Directions for this task: Search the records for the string "unitarity". Copy each line where it occurs.

[Saved data entries]

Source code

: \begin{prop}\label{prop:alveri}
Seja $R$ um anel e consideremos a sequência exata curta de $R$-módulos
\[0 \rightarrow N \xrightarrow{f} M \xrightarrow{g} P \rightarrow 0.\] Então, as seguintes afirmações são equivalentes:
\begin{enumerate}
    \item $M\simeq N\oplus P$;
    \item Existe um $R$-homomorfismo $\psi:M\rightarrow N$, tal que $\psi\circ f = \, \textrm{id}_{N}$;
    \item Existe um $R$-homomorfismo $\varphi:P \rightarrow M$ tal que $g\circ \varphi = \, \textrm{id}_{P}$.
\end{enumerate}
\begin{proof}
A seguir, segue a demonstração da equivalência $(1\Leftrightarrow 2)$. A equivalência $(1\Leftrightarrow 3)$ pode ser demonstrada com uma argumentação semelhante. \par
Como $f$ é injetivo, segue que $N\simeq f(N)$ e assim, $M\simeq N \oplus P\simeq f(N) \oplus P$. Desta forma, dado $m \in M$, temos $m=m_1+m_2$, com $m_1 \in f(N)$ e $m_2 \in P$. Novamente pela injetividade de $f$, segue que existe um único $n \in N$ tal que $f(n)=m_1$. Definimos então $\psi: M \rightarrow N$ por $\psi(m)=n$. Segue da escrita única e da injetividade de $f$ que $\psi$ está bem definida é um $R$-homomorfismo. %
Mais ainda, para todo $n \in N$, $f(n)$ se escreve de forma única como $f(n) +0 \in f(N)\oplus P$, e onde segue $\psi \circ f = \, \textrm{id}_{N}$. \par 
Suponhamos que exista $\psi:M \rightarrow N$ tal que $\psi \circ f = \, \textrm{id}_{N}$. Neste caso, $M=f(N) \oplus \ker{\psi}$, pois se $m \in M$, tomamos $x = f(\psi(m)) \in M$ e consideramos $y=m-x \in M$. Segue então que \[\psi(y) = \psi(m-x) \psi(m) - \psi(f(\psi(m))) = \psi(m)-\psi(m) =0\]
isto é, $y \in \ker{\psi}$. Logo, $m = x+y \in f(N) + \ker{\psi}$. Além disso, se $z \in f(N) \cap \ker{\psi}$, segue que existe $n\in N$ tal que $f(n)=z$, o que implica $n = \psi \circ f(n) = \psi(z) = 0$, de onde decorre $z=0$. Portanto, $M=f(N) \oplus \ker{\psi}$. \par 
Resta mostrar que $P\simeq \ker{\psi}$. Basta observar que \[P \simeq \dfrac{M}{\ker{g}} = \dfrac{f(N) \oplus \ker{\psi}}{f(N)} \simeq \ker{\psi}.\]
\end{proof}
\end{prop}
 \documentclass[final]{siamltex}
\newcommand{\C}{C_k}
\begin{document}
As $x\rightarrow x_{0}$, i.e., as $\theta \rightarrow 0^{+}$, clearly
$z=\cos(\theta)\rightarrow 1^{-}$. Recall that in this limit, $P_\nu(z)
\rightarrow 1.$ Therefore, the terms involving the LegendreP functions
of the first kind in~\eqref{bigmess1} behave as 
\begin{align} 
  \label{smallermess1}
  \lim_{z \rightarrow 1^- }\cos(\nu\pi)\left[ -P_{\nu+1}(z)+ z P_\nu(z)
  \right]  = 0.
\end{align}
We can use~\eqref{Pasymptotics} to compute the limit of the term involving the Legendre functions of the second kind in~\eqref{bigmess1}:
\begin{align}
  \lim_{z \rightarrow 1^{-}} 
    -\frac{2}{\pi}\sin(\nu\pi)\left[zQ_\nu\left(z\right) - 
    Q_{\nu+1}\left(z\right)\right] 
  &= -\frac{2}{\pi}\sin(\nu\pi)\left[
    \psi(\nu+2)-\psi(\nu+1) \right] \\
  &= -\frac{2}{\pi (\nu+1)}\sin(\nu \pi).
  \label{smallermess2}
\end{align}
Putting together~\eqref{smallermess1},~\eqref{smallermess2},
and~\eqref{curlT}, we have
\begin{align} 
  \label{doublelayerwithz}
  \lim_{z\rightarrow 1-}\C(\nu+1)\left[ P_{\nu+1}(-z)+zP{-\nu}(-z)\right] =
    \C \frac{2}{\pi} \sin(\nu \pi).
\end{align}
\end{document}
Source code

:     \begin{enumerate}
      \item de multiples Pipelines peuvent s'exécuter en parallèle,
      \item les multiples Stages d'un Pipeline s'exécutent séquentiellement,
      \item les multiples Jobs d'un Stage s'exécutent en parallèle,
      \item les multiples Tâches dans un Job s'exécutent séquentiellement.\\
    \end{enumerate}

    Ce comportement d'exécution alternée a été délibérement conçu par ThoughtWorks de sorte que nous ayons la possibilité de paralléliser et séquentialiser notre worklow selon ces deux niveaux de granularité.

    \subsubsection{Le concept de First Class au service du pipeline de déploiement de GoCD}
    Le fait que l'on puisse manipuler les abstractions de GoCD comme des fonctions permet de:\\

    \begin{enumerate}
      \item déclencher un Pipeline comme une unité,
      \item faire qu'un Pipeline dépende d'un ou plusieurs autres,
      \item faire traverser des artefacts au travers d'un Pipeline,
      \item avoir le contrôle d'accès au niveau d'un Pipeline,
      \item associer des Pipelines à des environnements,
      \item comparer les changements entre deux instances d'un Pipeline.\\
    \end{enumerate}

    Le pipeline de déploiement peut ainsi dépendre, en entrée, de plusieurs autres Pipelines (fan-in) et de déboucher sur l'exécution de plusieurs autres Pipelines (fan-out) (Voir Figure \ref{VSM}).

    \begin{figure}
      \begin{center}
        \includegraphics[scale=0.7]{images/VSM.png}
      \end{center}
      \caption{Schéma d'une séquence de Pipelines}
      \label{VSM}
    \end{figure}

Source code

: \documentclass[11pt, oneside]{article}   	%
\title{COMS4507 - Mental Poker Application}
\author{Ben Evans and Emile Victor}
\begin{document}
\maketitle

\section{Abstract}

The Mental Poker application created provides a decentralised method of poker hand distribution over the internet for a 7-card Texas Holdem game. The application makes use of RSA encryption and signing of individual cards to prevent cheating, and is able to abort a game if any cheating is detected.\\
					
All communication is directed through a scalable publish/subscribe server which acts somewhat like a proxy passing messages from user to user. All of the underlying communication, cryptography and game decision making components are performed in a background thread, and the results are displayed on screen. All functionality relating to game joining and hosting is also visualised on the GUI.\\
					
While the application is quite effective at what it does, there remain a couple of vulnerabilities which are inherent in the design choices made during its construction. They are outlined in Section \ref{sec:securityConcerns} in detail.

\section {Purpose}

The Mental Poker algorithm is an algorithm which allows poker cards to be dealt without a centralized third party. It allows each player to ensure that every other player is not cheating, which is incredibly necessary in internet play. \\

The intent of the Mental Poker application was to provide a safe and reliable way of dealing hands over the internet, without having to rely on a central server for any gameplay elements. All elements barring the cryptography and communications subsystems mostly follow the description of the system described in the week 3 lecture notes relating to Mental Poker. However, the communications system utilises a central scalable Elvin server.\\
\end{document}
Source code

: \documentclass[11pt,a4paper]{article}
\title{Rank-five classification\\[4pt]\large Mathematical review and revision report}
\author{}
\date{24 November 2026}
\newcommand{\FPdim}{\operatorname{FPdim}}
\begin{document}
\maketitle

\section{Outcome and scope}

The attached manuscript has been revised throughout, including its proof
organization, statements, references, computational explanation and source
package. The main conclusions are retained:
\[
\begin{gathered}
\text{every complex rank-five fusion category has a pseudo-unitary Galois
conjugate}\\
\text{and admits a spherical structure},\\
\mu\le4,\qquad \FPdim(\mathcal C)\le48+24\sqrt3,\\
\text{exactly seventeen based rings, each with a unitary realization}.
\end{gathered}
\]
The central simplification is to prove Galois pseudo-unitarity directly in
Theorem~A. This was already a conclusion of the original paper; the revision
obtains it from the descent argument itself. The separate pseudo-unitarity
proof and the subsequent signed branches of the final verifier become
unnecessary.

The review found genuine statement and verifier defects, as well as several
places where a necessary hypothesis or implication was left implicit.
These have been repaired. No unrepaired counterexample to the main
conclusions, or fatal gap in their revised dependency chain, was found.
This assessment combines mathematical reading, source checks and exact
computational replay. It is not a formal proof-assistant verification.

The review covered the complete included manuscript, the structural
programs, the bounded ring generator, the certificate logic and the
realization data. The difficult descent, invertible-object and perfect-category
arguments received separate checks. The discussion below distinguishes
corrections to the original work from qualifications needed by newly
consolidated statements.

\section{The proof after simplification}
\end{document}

Answer space:
The central simplification is to prove Galois pseudo-unitarity directly in
obtains it from the descent argument itself. The separate pseudo-unitarity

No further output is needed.